Developing a demo classifier

I’m writing a demo code to predict the 2-class label for a dataset of 10-D inputs. Below, function _data generates the data:

import math
import numpy as np
import torch
import torch.nn as nn
import torch.optim as optim

def _data(dimension, num_examples):
    # Create a simulated 10-dimensional training dataset consisting of 1000 labeled
    # examples, of which 800 are labeled correctly and 200 are mislabeled.
    num_mislabeled_examples = 20
    # We will constrain the recall to be at least 90%.
    recall_lower_bound = 0.9

    # Create random "ground truth" parameters for a linear model.
    ground_truth_weights = np.random.normal(size=dimension) / math.sqrt(dimension)
    ground_truth_threshold = 0

    # Generate a random set of features for each example.
    features = np.random.normal(size=(num_examples, dimension)).astype(
        np.float32) / math.sqrt(dimension)
    # Compute the labels from these features given the ground truth linear model.
    labels = (np.matmul(features, ground_truth_weights) >
              ground_truth_threshold).astype(np.float32)
    # Add noise by randomly flipping num_mislabeled_examples labels.
    mislabeled_indices = np.random.choice(
        num_examples, num_mislabeled_examples, replace=False)
    labels[mislabeled_indices] = 1 - labels[mislabeled_indices]

    return torch.tensor(labels), torch.tensor(features)

The code below shows my attempt, where predictor is the model and the loss function is chosen to be Hinge loss.

import math
import numpy as np
import torch
import torch.nn as nn
import torch.optim as optim

dim = 10
N = 100
target, features = _data(dim, N)

class predictor(nn.Module):
    def __init__(self):
        super(predictor, self).__init__()
        self.f_1 = nn.Linear(10, 1)

    def forward(self, features):
        return self.f_1(features)

model = predictor()

optimizer = optim.Adam(model.parameters(), lr=1e-2)
loss = torch.nn.HingeEmbeddingLoss(margin=1.0, size_average=None, reduce=None, reduction='mean')

running_loss = 0
for _ in range(1000):
    optimizer.zero_grad()
    output = model(features)
    objective = loss(output, target)
    objective.backward()
    running_loss += objective.item()
    optimizer.step()

    print(running_loss)

My questions:

  1. I see my loss increase from zero to 20 and then dives deep into negative realm. I was wondering if my implementation is correct.
  2. I was trying to implement my predictor without using nn.Linear by defining the computations myself as:
class predictor(nn.Module):
    def __init__(self):
        super(predictor, self).__init__()
        self.weights = torch.zeros(dim, dim, requires_grad=True)
        self.threshold = torch.zeros(1, 1, requires_grad=True)

    def forward(self, features):
        return torch.matmul(self.weights, features) - self.threshold

but in the optimization process,

model = predictor()
optimizer = optim.Adam(model.parameters(), lr=1e-3) 

I get the following error:

ValueError: optimizer got an empty parameter list

I would appreciate direction or comments on how to fix these issues. Thanks.

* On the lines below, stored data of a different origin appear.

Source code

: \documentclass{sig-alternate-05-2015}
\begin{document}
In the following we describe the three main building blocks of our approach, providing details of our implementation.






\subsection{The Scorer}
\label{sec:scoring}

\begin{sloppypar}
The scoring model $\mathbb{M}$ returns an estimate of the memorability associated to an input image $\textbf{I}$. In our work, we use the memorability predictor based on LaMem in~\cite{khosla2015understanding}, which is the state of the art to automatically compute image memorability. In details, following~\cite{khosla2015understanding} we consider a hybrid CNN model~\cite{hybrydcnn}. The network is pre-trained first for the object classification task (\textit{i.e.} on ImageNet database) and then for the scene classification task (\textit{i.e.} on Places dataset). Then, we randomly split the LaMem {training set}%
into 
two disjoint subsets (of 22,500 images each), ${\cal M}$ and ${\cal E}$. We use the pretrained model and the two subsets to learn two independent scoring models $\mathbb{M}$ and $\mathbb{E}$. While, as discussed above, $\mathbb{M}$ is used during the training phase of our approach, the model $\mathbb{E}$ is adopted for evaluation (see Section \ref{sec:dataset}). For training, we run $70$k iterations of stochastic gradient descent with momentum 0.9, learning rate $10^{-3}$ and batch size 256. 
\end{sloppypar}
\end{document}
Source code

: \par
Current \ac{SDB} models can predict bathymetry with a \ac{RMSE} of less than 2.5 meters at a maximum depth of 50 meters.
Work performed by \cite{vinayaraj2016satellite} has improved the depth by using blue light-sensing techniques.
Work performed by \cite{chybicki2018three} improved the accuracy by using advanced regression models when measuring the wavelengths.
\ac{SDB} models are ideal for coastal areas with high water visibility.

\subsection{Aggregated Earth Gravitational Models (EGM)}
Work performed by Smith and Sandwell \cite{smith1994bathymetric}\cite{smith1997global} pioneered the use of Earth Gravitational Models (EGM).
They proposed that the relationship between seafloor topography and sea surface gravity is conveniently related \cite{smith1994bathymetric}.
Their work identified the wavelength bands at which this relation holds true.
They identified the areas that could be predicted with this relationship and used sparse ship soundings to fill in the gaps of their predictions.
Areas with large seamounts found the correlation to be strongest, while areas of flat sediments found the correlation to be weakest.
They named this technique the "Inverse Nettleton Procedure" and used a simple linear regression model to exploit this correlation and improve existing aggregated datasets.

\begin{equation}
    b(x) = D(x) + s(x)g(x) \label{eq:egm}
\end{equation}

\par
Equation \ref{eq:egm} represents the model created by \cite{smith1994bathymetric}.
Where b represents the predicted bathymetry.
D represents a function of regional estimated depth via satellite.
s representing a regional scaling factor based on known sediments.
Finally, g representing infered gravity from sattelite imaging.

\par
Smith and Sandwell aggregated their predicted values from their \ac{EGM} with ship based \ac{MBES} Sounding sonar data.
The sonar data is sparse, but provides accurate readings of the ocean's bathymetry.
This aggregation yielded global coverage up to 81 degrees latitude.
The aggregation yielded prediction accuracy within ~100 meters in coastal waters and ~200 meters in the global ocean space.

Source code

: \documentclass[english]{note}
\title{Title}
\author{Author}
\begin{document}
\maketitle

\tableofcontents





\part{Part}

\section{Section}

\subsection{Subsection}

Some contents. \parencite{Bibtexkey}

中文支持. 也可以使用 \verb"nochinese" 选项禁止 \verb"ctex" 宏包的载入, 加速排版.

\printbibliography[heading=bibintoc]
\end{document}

self.weights = torch.nn.Parameter(torch.zeros(dim, dim, requires_grad=True))
self.threshold = torch.nn.Parameter(torch.zeros(1, 1, requires_grad=True))

should do.

1 Like

Notice that you are doing running_loss += objective.item() which is essentially adding up the loss from the previous epochs as well. Every iteration (in your code) constitutes an epoch because you are sending in all the features at once. Does it make sense?

Something like:

running_loss = []
for _ in range(1000):
    ...
    running_loss.append(objective.item())
    ...
print(running_loss)

should do.

1 Like

So without adding up, my objective.item() starts from around 0.5 and still goes negative. I was expecting the loss not to fall below zero (Although a self implemented version of this loss function works just fine).

Could it be because target has 0 s and 1 s in it unlike what the documentation suggests, that it should contain 1 s and -1 s. Is the behavior when you add this line target[target == 0] = -1 along expected lines?